12.6 Introduction

Almost all waste materials produced at a mining and milling operation can be divided into two classes. Mine waste is that product which is mined but which is not processed before being placed on a waste dump. Tailing is that product which is discarded after mining and processing to remove the economic products. Processing may range from simple mechanical sorting to crushing and grinding followed by physical or chemical processing. It contains all other constituents of the ore except majority of the extracted metal. It may also contain heavy metals and other substances at concentration levels that can be toxic to biota in the environment. The mechanical stability of the tailings mass is poor because of its small grain size and high water content. The ultimate purpose of a tailing impoundment is to contain fine-grained tailings. The long-term cost of tailings disposal depend in part on mechanical stability and environmental integrity.

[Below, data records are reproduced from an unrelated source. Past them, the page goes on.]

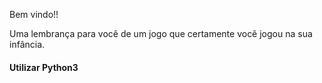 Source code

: Bem vindo!!

Uma lembrança para você de um jogo que certamente você jogou na sua infância.

#### Utilizar Python3 ####
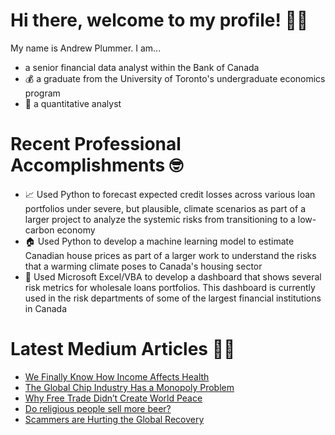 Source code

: # Hi there, welcome to my profile! 👋🏿 

My name is Andrew Plummer. I am...
-  a senior financial data analyst within the Bank of Canada
- 💰 a graduate from the University of Toronto's undergraduate economics program
- 🧮 a quantitative analyst

# Recent Professional Accomplishments 🤓 

- 📈 Used Python to forecast expected credit losses across various loan portfolios under severe, but plausible, climate scenarios as part of a larger project to analyze the systemic risks from transitioning to a low-carbon economy  
- 🏠 Used Python to develop a machine learning model to estimate Canadian house prices as part of a larger work to understand the risks that a warming climate poses to Canada's housing sector 
- 🏦 Used Microsoft Excel/VBA to develop a dashboard that shows several risk metrics for wholesale loans portfolios. This dashboard is currently used in the risk departments of some of the largest financial institutions in Canada   

# Latest Medium Articles ✍🏿 
 
<!-- BLOG-POST-LIST:START -->
- [We Finally Know How Income Affects Health](https://medium.com/alpha-beta-blog/we-finally-know-how-income-affects-health-4dedf6cf0be1?source=rss-d48ce7eecfaa------2)
- [The Global Chip Industry Has a Monopoly Problem](https://medium.com/alpha-beta-blog/the-global-chip-industry-has-a-monopoly-problem-0ac11f1be789?source=rss-d48ce7eecfaa------2)
- [Why Free Trade Didn’t Create World Peace](https://medium.com/alpha-beta-blog/why-free-trade-didnt-create-world-peace-370ddeeab40e?source=rss-d48ce7eecfaa------2)
- [Do religious people sell more beer?](https://medium.com/alpha-beta-blog/do-religious-people-sell-more-beer-9ebef2cd5805?source=rss-d48ce7eecfaa------2)
- [Scammers are Hurting the Global Recovery](https://medium.com/alpha-beta-blog/scammers-are-hurting-the-global-recovery-c8049c4ac895?source=rss-d48ce7eecfaa------2)
<!-- BLOG-POST-LIST:END -->

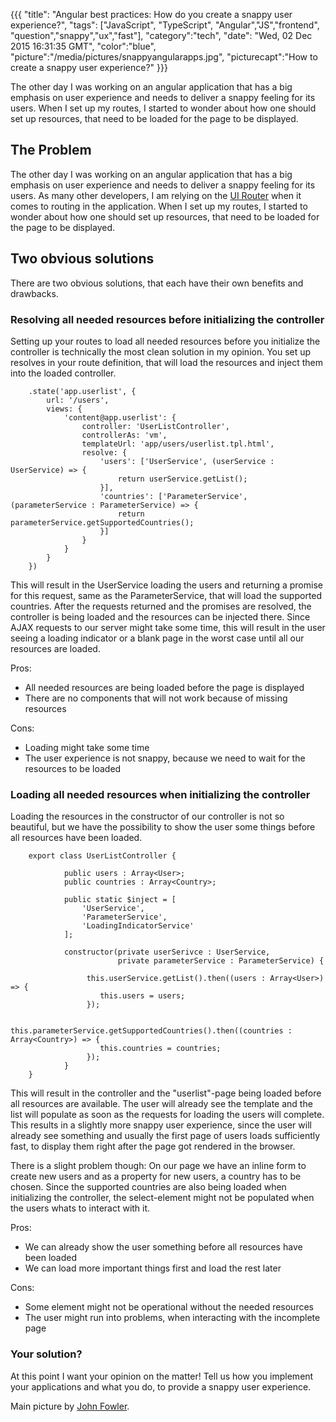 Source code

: {{{
  "title": "Angular best practices: How do you create a snappy user experience?",
  "tags": ["JavaScript", "TypeScript", "Angular","JS","frontend", "question","snappy","ux","fast"],
  "category":"tech",
  "date": "Wed, 02 Dec 2015 16:31:35 GMT",
  "color":"blue",
  "picture":"/media/pictures/snappyangularapps.jpg",
  "picturecapt":"How to create a snappy user experience?"
}}}

The other day I was working on an angular application that has a big emphasis on user experience and needs to deliver a
snappy feeling for its users. When I set up my routes, I started to wonder about how one should set up resources, that need
to be loaded for the page to be displayed.
<!--more-->
## The Problem
The other day I was working on an angular application that has a big emphasis on user experience and needs to deliver a
snappy feeling for its users. As many other developers, I am relying on the [UI Router](https://github.com/angular-ui/ui-router) when it comes to 
routing in the application. When I set up my routes, I started to wonder about how one should set up resources, that need
to be loaded for the page to be displayed.

## Two obvious solutions
There are two obvious solutions, that each have their own benefits and drawbacks.

### Resolving all needed resources before initializing the controller
Setting up your routes to load all needed resources before you initialize the controller is technically the most clean
solution in my opinion. You set up resolves in your route definition, that will load the resources and inject them into
the loaded controller.

        .state('app.userlist', {
            url: '/users',
            views: {
                'content@app.userlist': {
                    controller: 'UserListController',
                    controllerAs: 'vm',
                    templateUrl: 'app/users/userlist.tpl.html',
                    resolve: {
                        'users': ['UserService', (userService : UserService) => {
                            return userService.getList();
                        }],
                        'countries': ['ParameterService', (parameterService : ParameterService) => {
                            return parameterService.getSupportedCountries();
                        }]
                    }
                }
            }
        })
        
This will result in the UserService loading the users and returning a promise for this request, same as the ParameterService,
that will load the supported countries. After the requests returned and the promises are resolved, the controller is being loaded
and the resources can be injected there. Since AJAX requests to our server might take some time, this will result in the user
seeing a loading indicator or a blank page in the worst case until all our resources are loaded.

Pros:

 - All needed resources are being loaded before the page is displayed
 - There are no components that will not work because of missing resources

Cons:

 - Loading might take some time
 - The user experience is not snappy, because we need to wait for the resources to be loaded

### Loading all needed resources when initializing the controller
Loading the resources in the constructor of our controller is not so beautiful, but we have the possibility to show the user
some things before all resources have been loaded.

        export class UserListController {
        
                public users : Array<User>;
                public countries : Array<Country>;
        
                public static $inject = [
                    'UserService',
                    'ParameterService',
                    'LoadingIndicatorService'
                ];
        
                constructor(private userSerivce : UserService,
                            private parameterService : ParameterService) {
                            
                     this.userService.getList().then((users : Array<User>) => {
                        this.users = users;
                     });
                     
                     this.parameterService.getSupportedCountries().then((countries : Array<Country>) => {
                        this.countries = countries;
                     });
                }
        }
        
This will result in the controller and the "userlist"-page being loaded before all resources are available. The user will already see
the template and the list will populate as soon as the requests for loading the users will complete. This results in a slightly more 
snappy user experience, since the user will already see something and usually the first page of users loads sufficiently fast, to display
them right after the page got rendered in the browser.

There is a slight problem though: On our page we have an inline form to create new users and as a property for new users, a country has to
be chosen. Since the supported countries are also being loaded when initializing the controller, the select-element might not be populated
when the users whats to interact with it.

Pros:

 - We can already show the user something before all resources have been loaded
 - We can load more important things first and load the rest later

Cons:

 - Some element might not be operational without the needed resources
 - The user might run into problems, when interacting with the incomplete page

### Your solution?
At this point I want your opinion on the matter! Tell us how you implement your applications and what you do, to provide a snappy user experience.



Main picture by [John Fowler](https://www.flickr.com/photos/snowpeak/).
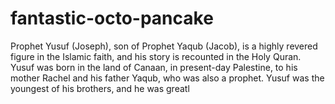 # fantastic-octo-pancake
Prophet Yusuf (Joseph), son of Prophet Yaqub (Jacob), is a highly revered figure in the Islamic faith, and his story is recounted in the Holy Quran. Yusuf was born in the land of Canaan, in present-day Palestine, to his mother Rachel and his father Yaqub, who was also a prophet. Yusuf was the youngest of his brothers, and he was greatl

Tailings were disposed off where convenient and most cost-effective, often in flowing water or directly into drainages. Definition of impending stability concerns are raised in part by the use of tailings material in tailings dams or embankments. to mitigate these concerns, such embankments often rely on a certain amount of controlled seepage to enhance stability, which in turn affects environmental performance. Products are removed from their original location, broken up and placed in piles in which the conditions of oxidation, seepage, leaching and erosion differ considerably from those at their original location. This increases the potential considerably for wind or water erosion of surface materials and their transport into the environment. The potential for oxidation and leaching is also increased with the result that dissolved contaminants may be carried away from the pile into the environment.

 

Design of tailing impoundments depends on the quantity and the individual characteristics of the tailings produced by mining and milling operation as well as the climatic, topographic, geologic, hydro-geologic and geotechnical characteristics of the disposal site, apart from regulatory requirements related to dam safety and to environmental performance.